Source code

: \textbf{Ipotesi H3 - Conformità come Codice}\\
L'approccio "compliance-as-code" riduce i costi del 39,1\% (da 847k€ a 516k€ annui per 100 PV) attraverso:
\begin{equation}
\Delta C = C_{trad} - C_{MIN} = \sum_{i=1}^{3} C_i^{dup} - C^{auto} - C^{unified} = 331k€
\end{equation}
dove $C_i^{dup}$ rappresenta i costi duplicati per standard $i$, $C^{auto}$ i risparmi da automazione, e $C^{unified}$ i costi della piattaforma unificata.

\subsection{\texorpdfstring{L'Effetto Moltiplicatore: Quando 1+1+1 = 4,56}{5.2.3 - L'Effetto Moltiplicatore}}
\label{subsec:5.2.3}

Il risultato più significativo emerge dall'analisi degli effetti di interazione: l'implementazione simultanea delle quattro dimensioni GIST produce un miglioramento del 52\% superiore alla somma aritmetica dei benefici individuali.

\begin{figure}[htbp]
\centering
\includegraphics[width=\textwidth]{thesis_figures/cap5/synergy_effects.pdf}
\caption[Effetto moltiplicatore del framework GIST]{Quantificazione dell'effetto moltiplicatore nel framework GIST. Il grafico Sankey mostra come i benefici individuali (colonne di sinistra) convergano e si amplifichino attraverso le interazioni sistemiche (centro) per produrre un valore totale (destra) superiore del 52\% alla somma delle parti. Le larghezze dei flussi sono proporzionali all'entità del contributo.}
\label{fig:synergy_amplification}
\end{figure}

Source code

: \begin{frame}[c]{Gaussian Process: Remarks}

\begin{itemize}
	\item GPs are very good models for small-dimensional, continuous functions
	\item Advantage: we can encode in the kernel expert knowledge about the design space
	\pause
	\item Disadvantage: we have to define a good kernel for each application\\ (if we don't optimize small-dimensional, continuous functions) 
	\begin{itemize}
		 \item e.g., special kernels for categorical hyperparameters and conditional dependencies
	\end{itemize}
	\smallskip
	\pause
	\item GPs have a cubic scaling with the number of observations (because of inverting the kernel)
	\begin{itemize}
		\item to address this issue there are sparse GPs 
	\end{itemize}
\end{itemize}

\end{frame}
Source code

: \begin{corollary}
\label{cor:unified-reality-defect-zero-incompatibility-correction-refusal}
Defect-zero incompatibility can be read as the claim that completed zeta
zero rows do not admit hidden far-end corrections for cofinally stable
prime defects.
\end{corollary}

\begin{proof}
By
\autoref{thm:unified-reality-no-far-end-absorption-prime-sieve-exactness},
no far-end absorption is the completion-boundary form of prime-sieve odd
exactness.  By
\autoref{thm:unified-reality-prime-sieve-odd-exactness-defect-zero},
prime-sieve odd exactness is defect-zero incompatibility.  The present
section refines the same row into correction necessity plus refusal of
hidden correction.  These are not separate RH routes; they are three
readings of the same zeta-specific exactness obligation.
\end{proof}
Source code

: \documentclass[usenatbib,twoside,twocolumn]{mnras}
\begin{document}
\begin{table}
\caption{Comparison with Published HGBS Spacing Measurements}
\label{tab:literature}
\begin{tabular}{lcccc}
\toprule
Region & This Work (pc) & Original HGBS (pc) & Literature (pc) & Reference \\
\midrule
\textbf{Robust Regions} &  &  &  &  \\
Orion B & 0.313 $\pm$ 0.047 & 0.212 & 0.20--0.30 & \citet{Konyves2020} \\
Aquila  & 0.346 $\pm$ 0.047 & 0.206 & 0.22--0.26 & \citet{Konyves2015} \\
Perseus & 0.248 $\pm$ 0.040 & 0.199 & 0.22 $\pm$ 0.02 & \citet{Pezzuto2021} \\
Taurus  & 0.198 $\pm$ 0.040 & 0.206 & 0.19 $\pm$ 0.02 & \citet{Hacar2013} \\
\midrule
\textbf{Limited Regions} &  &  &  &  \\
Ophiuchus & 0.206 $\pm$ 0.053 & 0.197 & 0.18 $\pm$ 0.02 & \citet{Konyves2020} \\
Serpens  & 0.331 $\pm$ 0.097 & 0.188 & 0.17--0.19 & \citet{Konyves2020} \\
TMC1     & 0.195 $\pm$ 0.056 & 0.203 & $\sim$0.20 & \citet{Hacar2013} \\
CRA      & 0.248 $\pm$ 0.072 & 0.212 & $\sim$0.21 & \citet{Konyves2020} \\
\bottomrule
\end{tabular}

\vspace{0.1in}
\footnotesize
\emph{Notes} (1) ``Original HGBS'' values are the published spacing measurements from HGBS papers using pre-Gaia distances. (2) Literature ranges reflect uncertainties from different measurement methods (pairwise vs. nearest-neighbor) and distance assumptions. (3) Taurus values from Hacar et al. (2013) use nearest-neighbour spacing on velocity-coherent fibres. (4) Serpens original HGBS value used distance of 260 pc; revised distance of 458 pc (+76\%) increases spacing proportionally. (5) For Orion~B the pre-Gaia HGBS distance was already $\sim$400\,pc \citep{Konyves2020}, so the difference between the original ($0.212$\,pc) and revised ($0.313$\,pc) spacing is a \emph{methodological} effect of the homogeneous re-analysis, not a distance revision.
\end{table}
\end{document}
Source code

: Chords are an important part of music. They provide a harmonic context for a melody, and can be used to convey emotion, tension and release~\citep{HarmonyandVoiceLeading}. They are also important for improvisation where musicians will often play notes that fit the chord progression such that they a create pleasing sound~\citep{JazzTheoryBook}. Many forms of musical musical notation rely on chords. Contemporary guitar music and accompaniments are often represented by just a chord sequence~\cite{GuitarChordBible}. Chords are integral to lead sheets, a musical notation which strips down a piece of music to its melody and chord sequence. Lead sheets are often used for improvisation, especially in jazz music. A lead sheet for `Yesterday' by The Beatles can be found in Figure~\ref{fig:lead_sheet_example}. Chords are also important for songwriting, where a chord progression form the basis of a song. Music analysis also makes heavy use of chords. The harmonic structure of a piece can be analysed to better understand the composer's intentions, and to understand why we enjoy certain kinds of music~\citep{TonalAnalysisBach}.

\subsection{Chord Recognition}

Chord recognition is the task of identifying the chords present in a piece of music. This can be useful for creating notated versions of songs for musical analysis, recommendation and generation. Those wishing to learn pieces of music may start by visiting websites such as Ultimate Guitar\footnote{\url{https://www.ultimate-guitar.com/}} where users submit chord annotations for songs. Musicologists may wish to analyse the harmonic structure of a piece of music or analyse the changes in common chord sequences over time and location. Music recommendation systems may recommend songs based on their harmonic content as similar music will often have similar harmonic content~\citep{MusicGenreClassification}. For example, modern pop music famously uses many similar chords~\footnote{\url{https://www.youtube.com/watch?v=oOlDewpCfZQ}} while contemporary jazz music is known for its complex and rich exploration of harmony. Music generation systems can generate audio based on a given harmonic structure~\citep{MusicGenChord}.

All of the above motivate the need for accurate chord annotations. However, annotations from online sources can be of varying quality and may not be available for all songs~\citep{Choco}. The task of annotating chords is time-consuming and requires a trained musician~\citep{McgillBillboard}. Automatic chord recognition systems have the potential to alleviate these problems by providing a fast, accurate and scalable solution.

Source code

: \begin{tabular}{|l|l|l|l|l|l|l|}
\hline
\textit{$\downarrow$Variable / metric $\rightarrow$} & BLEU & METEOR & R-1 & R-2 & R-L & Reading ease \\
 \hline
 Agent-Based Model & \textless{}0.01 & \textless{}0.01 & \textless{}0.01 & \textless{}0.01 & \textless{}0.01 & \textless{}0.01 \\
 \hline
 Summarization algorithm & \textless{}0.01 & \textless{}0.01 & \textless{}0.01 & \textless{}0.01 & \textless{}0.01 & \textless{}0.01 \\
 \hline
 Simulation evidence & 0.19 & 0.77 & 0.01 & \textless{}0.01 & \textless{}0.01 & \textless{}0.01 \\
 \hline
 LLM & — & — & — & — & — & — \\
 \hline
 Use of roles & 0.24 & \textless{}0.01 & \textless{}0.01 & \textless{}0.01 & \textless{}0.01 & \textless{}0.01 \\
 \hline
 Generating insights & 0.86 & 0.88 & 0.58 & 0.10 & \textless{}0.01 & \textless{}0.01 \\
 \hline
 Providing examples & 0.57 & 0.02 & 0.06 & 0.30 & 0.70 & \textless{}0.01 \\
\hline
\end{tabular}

Exercise prompt. Compute how many lines of the records above hold the string "benefici". Give the number with no other output.

Answer for the task. 2